TASK DATA
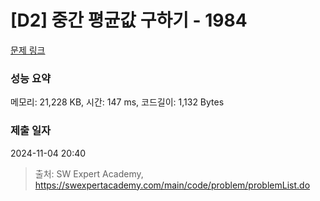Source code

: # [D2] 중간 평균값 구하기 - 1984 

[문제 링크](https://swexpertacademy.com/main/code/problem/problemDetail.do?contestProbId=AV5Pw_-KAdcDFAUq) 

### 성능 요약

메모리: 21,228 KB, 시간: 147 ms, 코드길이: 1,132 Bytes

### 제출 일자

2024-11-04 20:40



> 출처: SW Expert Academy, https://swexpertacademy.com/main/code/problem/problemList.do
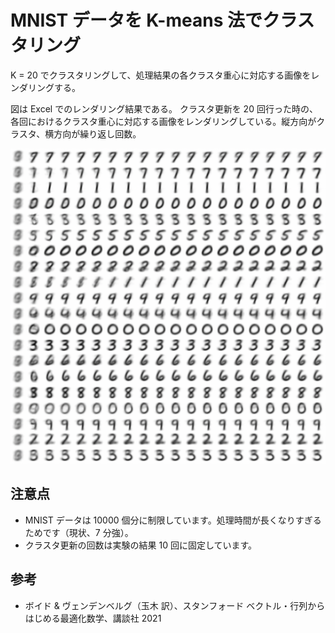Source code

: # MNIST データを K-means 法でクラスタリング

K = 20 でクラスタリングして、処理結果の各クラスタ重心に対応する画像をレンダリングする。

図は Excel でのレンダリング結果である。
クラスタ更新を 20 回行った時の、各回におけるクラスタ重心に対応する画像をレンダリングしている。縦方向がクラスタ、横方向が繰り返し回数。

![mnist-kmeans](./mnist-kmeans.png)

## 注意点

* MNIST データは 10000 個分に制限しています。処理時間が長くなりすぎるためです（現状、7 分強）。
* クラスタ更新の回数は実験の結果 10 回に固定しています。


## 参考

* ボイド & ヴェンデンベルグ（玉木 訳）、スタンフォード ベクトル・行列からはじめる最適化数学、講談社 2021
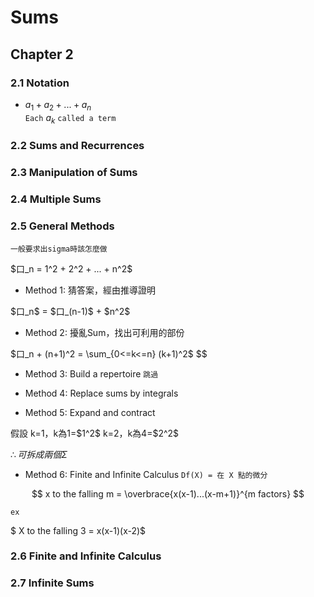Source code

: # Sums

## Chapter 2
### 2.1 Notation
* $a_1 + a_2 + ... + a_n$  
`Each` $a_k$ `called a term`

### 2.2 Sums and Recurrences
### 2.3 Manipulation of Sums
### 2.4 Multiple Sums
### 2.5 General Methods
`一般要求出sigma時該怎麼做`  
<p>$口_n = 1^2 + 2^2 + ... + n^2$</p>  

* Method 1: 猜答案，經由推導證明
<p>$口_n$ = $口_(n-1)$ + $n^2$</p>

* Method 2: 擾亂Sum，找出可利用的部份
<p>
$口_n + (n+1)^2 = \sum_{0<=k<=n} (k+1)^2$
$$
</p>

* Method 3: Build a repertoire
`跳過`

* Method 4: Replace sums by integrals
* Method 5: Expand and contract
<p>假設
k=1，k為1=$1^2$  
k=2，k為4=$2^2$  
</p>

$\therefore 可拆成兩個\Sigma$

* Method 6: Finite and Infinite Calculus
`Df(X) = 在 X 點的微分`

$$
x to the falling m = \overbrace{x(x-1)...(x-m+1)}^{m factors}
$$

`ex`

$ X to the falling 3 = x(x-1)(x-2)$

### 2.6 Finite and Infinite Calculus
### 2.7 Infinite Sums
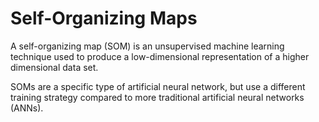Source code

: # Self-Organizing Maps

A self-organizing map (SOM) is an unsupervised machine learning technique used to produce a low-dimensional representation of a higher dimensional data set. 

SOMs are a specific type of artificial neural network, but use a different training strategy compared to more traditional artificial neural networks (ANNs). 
--
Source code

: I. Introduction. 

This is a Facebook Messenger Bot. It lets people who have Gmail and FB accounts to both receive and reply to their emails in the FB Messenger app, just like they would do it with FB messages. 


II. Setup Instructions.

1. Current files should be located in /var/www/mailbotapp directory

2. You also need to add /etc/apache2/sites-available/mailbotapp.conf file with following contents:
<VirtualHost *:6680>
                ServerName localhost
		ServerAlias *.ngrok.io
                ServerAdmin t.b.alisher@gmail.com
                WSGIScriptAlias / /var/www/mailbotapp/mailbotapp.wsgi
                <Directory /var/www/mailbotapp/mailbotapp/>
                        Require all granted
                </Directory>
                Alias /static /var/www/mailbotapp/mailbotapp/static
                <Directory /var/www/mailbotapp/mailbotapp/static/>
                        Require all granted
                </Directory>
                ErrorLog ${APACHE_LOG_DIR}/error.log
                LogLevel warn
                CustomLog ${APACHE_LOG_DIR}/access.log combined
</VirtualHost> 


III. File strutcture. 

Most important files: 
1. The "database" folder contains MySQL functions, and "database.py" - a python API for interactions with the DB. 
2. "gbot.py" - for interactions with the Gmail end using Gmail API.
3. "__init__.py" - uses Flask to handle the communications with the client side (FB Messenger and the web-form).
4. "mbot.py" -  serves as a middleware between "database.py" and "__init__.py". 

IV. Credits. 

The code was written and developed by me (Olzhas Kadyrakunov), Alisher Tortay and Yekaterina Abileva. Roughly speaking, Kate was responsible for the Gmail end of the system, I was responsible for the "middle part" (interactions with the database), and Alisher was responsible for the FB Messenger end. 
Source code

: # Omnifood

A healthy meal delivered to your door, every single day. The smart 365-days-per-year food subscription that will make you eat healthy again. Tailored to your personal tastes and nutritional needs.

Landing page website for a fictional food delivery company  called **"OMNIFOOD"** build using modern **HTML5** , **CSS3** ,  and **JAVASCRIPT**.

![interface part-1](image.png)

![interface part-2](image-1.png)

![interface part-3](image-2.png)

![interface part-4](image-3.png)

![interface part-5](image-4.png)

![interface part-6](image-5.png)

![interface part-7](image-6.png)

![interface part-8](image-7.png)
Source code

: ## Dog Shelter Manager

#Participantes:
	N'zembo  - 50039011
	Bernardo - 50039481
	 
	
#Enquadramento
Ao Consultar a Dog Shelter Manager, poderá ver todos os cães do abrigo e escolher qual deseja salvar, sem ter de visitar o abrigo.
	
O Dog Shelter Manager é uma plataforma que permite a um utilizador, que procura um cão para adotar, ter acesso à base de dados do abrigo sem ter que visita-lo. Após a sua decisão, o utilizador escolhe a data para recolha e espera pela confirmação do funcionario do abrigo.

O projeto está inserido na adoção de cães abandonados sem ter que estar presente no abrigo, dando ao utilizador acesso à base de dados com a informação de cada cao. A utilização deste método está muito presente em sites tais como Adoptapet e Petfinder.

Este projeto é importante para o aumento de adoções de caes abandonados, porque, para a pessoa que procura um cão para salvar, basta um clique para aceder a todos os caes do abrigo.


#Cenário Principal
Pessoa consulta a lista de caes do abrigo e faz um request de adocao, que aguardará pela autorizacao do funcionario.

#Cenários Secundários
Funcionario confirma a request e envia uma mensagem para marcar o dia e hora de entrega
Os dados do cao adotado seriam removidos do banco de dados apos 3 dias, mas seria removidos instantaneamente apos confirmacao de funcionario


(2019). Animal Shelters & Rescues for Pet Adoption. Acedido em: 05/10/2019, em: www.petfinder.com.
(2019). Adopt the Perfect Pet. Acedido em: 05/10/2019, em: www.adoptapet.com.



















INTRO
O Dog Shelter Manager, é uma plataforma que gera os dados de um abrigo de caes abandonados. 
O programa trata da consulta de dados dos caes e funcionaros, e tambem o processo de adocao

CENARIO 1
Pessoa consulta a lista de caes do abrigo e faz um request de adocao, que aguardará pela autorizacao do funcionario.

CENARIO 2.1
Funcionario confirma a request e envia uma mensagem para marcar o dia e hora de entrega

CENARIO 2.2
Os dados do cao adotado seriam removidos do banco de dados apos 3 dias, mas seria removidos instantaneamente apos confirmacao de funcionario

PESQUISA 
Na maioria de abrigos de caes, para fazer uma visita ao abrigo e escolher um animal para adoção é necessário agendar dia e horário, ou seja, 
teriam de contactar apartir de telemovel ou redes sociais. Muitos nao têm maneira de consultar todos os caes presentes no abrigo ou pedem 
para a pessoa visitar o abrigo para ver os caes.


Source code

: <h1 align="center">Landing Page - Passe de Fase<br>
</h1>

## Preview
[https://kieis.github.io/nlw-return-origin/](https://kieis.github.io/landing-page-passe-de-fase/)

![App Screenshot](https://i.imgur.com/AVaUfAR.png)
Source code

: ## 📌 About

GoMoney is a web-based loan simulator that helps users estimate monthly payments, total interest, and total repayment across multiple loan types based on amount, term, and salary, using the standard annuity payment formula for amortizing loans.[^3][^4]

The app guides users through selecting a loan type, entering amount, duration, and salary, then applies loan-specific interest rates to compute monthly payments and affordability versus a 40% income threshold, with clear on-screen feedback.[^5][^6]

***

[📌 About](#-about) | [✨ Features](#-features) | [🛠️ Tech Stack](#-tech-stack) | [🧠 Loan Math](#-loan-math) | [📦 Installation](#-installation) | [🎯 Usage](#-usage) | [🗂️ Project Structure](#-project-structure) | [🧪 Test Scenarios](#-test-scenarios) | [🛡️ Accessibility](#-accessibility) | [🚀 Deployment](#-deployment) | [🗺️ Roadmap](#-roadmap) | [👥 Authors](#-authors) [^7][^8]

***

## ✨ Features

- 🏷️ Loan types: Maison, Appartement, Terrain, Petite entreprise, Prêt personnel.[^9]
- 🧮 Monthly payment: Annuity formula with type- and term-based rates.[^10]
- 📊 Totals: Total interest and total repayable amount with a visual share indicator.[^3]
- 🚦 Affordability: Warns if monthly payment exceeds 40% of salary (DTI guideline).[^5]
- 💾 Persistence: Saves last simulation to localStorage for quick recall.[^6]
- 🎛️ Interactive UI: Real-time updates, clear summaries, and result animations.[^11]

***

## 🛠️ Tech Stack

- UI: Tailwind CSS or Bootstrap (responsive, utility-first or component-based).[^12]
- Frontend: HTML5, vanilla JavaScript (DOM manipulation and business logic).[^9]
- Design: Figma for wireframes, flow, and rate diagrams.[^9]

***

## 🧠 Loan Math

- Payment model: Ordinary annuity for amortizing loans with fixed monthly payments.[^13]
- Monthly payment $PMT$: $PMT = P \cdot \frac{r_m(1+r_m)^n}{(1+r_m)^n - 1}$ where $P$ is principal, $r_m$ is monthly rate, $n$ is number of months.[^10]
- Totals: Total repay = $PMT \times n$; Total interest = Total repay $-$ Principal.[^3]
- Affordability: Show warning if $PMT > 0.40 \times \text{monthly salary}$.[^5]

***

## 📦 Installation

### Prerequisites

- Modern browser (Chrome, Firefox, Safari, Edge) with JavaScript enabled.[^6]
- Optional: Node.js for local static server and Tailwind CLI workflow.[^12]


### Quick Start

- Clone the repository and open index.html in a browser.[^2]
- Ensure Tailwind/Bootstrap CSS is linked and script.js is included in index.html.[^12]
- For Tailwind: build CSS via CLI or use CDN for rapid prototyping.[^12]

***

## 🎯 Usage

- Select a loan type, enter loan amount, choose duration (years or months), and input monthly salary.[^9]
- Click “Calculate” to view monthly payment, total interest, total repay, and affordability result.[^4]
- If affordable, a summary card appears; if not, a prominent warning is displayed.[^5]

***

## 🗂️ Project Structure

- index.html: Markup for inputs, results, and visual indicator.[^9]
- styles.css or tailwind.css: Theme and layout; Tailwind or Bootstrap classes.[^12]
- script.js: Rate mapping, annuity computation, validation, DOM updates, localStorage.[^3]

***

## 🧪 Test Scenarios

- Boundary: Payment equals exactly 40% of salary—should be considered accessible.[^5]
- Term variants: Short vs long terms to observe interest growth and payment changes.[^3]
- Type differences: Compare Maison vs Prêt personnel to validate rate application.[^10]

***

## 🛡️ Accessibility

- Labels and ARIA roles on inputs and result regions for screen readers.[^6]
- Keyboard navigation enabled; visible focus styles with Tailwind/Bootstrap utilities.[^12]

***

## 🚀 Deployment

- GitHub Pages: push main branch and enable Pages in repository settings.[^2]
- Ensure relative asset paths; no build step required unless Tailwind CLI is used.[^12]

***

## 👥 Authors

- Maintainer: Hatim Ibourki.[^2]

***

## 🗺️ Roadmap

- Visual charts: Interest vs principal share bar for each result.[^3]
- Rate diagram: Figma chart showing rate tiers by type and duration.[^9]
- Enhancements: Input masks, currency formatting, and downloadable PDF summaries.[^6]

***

ACTIVITY
Show every line of the material above in which "that" is present.

RESULT
A healthy meal delivered to your door, every single day. The smart 365-days-per-year food subscription that will make you eat healthy again. Tailored to your personal tastes and nutritional needs.
GoMoney is a web-based loan simulator that helps users estimate monthly payments, total interest, and total repayment across multiple loan types based on amount, term, and salary, using the standard annuity payment formula for amortizing loans.[^3][^4]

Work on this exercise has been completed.